**Supplied material:**
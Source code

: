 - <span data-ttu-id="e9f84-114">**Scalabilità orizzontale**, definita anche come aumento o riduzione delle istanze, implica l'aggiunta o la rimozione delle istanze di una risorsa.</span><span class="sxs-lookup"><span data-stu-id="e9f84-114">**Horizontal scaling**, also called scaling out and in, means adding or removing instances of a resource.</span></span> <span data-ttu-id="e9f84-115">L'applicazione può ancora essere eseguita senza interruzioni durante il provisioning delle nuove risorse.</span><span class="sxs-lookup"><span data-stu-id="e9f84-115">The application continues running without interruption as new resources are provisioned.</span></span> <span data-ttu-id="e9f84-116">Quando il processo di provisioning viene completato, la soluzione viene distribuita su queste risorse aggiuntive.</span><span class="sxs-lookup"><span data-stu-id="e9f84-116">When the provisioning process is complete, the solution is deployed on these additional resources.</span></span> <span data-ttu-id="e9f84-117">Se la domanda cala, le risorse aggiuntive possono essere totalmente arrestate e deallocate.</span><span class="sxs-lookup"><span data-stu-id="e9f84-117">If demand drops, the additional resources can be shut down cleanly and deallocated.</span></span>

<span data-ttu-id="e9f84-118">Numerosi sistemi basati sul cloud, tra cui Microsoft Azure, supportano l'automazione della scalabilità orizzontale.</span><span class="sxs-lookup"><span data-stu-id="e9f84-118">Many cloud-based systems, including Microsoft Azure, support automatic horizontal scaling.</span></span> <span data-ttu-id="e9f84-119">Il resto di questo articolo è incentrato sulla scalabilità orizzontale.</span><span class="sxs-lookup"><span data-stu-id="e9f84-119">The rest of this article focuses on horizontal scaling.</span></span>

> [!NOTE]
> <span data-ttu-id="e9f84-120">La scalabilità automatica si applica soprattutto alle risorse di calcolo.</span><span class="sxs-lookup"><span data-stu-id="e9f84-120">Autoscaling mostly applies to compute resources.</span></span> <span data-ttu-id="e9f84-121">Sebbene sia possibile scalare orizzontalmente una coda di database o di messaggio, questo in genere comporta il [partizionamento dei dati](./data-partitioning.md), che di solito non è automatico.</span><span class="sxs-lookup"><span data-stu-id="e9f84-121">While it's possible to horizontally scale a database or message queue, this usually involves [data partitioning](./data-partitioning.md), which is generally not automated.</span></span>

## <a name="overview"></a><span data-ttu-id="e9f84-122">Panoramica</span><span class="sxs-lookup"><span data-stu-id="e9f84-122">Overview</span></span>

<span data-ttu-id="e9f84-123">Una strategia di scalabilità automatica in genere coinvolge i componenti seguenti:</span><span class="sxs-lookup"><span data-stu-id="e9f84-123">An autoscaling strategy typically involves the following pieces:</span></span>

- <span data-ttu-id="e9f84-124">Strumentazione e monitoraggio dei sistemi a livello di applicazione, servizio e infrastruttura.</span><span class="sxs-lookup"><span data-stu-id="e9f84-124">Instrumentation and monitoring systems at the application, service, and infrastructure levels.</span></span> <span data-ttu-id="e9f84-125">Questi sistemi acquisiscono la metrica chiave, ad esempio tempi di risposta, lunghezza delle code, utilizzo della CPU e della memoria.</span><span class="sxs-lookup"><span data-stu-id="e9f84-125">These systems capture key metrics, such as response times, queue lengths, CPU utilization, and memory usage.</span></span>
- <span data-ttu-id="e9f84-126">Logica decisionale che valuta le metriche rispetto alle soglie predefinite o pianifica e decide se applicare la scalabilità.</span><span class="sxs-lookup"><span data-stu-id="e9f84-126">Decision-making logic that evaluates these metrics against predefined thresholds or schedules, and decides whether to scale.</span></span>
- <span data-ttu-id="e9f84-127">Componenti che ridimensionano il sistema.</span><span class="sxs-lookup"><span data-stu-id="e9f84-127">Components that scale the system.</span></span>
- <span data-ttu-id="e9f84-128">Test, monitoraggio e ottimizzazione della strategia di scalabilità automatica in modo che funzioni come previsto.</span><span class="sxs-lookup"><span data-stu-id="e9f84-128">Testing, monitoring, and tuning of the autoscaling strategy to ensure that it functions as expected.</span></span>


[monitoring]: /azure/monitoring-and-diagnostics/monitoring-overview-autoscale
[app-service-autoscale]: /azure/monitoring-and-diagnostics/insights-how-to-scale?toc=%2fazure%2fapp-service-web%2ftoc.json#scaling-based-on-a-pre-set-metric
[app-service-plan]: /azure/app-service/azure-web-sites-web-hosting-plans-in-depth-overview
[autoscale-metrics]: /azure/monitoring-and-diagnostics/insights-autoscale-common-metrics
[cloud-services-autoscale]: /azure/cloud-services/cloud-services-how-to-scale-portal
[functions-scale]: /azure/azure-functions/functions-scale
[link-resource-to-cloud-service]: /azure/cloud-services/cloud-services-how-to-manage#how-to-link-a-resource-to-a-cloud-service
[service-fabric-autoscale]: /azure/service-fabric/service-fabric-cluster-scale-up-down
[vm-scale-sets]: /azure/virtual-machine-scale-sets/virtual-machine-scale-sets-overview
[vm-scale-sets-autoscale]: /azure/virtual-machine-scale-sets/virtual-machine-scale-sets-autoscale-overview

**Description of the task:**
Note how many lines of the listing above contain the string "insights", and give that number with nothing added.

**Result:**
2